(Saved data entries)
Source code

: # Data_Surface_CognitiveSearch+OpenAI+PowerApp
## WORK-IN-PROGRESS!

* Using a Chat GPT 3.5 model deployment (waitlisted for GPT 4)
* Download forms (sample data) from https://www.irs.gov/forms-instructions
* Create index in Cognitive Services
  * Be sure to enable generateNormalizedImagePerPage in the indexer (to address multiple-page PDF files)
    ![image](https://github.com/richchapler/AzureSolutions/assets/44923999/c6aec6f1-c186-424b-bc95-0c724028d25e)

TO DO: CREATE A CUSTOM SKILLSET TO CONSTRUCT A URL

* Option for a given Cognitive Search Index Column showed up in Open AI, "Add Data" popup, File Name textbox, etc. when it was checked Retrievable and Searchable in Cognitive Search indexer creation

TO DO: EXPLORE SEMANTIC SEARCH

**WHAT THIS TASK INVOLVES:**
Write the opening line of the data above and every line after it, exactly, stopping once you have written the line with "multiple-page PDF files)".

**SOLUTION FOR THIS PROBLEM:**
Source code

: # Data_Surface_CognitiveSearch+OpenAI+PowerApp
## WORK-IN-PROGRESS!

* Using a Chat GPT 3.5 model deployment (waitlisted for GPT 4)
* Download forms (sample data) from https://www.irs.gov/forms-instructions
* Create index in Cognitive Services
  * Be sure to enable generateNormalizedImagePerPage in the indexer (to address multiple-page PDF files)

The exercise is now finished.